No. 7: Include DQ as an agenda item at D&A governance board meetings

D&A leaders need to link DQ initiatives to business outcomes, which will help track the investments in DQ improvement against the business objectives. “To get the board’s attention, it is important that the impact of DQ improvement is communicated to the board in a language they understand best — business and revenue impact,” says Chien. The board needs to have clear visibility of the DQ improvement progress and challenges, and they need to get this information on a regular basis. 

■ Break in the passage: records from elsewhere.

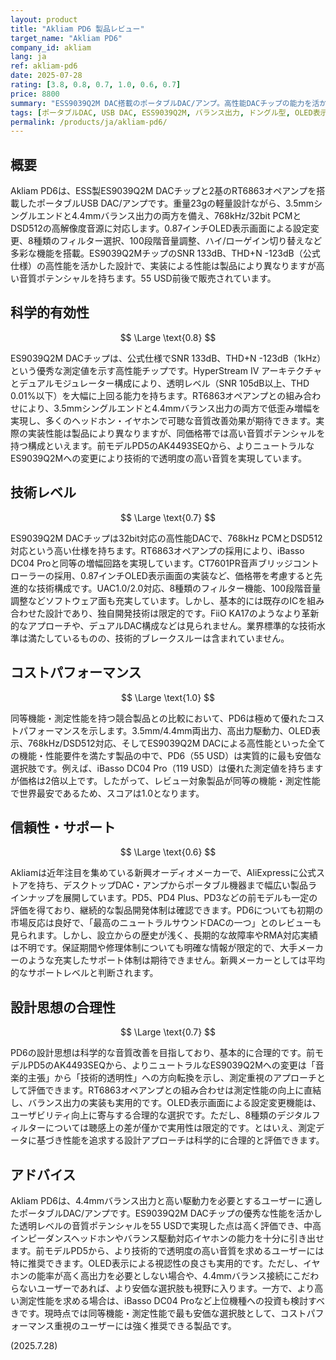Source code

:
 ```yaml
---
layout: product
title: "Akliam PD6 製品レビュー"
target_name: "Akliam PD6"
company_id: akliam
lang: ja
ref: akliam-pd6
date: 2025-07-28
rating: [3.8, 0.8, 0.7, 1.0, 0.6, 0.7]
price: 8800
summary: "ESS9039Q2M DAC搭載のポータブルDAC/アンプ。高性能DACチップの能力を活かした低歪み・高SN比設計でOLED表示付き軽量機"
tags: [ポータブルDAC, USB DAC, ESS9039Q2M, バランス出力, ドングル型, OLED表示]
permalink: /products/ja/akliam-pd6/
---
```


## 概要

Akliam PD6は、ESS製ES9039Q2M DACチップと2基のRT6863オペアンプを搭載したポータブルUSB DAC/アンプです。重量23gの軽量設計ながら、3.5mmシングルエンドと4.4mmバランス出力の両方を備え、768kHz/32bit PCMとDSD512の高解像度音源に対応します。0.87インチOLED表示画面による設定変更、8種類のフィルター選択、100段階音量調整、ハイ/ローゲイン切り替えなど多彩な機能を搭載。ES9039Q2MチップのSNR 133dB、THD+N -123dB（公式仕様）の高性能を活かした設計で、実装による性能は製品により異なりますが高い音質ポテンシャルを持ちます。55 USD前後で販売されています。

## 科学的有効性

$$ \Large \text{0.8} $$

ES9039Q2M DACチップは、公式仕様でSNR 133dB、THD+N -123dB（1kHz）という優秀な測定値を示す高性能チップです。HyperStream IV アーキテクチャとデュアルモジュレーター構成により、透明レベル（SNR 105dB以上、THD 0.01%以下）を大幅に上回る能力を持ちます。RT6863オペアンプとの組み合わせにより、3.5mmシングルエンドと4.4mmバランス出力の両方で低歪み増幅を実現し、多くのヘッドホン・イヤホンで可聴な音質改善効果が期待できます。実際の実装性能は製品により異なりますが、同価格帯では高い音質ポテンシャルを持つ構成といえます。前モデルPD5のAK4493SEQから、よりニュートラルなES9039Q2Mへの変更により技術的で透明度の高い音質を実現しています。

## 技術レベル

$$ \Large \text{0.7} $$

ES9039Q2M DACチップは32bit対応の高性能DACで、768kHz PCMとDSD512対応という高い仕様を持ちます。RT6863オペアンプの採用により、iBasso DC04 Proと同等の増幅回路を実現しています。CT7601PR音声ブリッジコントローラーの採用、0.87インチOLED表示画面の実装など、価格帯を考慮すると先進的な技術構成です。UAC1.0/2.0対応、8種類のフィルター機能、100段階音量調整などソフトウェア面も充実しています。しかし、基本的には既存のICを組み合わせた設計であり、独自開発技術は限定的です。FiiO KA17のようなより革新的なアプローチや、デュアルDAC構成などは見られません。業界標準的な技術水準は満たしているものの、技術的ブレークスルーは含まれていません。

## コストパフォーマンス

$$ \Large \text{1.0} $$

同等機能・測定性能を持つ競合製品との比較において、PD6は極めて優れたコストパフォーマンスを示します。3.5mm/4.4mm両出力、高出力駆動力、OLED表示、768kHz/DSD512対応、そしてES9039Q2M DACによる高性能といった全ての機能・性能要件を満たす製品の中で、PD6（55 USD）は実質的に最も安価な選択肢です。例えば、iBasso DC04 Pro（119 USD）は優れた測定値を持ちますが価格は2倍以上です。したがって、レビュー対象製品が同等の機能・測定性能で世界最安であるため、スコアは1.0となります。

## 信頼性・サポート

$$ \Large \text{0.6} $$

Akliamは近年注目を集めている新興オーディオメーカーで、AliExpressに公式ストアを持ち、デスクトップDAC・アンプからポータブル機器まで幅広い製品ラインナップを展開しています。PD5、PD4 Plus、PD3などの前モデルも一定の評価を得ており、継続的な製品開発体制は確認できます。PD6についても初期の市場反応は良好で、「最高のニュートラルサウンドDACの一つ」とのレビューも見られます。しかし、設立からの歴史が浅く、長期的な故障率やRMA対応実績は不明です。保証期間や修理体制についても明確な情報が限定的で、大手メーカーのような充実したサポート体制は期待できません。新興メーカーとしては平均的なサポートレベルと判断されます。

## 設計思想の合理性

$$ \Large \text{0.7} $$

PD6の設計思想は科学的な音質改善を目指しており、基本的に合理的です。前モデルPD5のAK4493SEQから、よりニュートラルなES9039Q2Mへの変更は「音楽的主張」から「技術的透明性」への方向転換を示し、測定重視のアプローチとして評価できます。RT6863オペアンプとの組み合わせは測定性能の向上に直結し、バランス出力の実装も実用的です。OLED表示画面による設定変更機能は、ユーザビリティ向上に寄与する合理的な選択です。ただし、8種類のデジタルフィルターについては聴感上の差が僅かで実用性は限定的です。とはいえ、測定データに基づき性能を追求する設計アプローチは科学的に合理的と評価できます。

## アドバイス

Akliam PD6は、4.4mmバランス出力と高い駆動力を必要とするユーザーに適したポータブルDAC/アンプです。ES9039Q2M DACチップの優秀な性能を活かした透明レベルの音質ポテンシャルを55 USDで実現した点は高く評価でき、中高インピーダンスヘッドホンやバランス駆動対応イヤホンの能力を十分に引き出せます。前モデルPD5から、より技術的で透明度の高い音質を求めるユーザーには特に推奨できます。OLED表示による視認性の良さも実用的です。ただし、イヤホンの能率が高く高出力を必要としない場合や、4.4mmバランス接続にこだわらないユーザーであれば、より安価な選択肢も視野に入ります。一方で、より高い測定性能を求める場合は、iBasso DC04 Proなど上位機種への投資も検討すべきです。現時点では同等機能・測定性能で最も安価な選択肢として、コストパフォーマンス重視のユーザーには強く推奨できる製品です。

(2025.7.28)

No. 8: Establish DQ responsibilities and operating procedures as part of the data steward role

A data steward is responsible for ensuring the quality and fitness for purpose of the organization’s data assets, including the metadata for those data assets. In more mature organizations, a data steward’s role is also to champion good data management practices, and monitor, control or escalate DQ issues as and when they occur. 

D&A leaders need to include this role in their D&A strategy, so that DQ is measured and maintained regularly in a systematic manner. Create a governance scope and stakeholder map that will allow a clear understanding of how DQ issues are managed.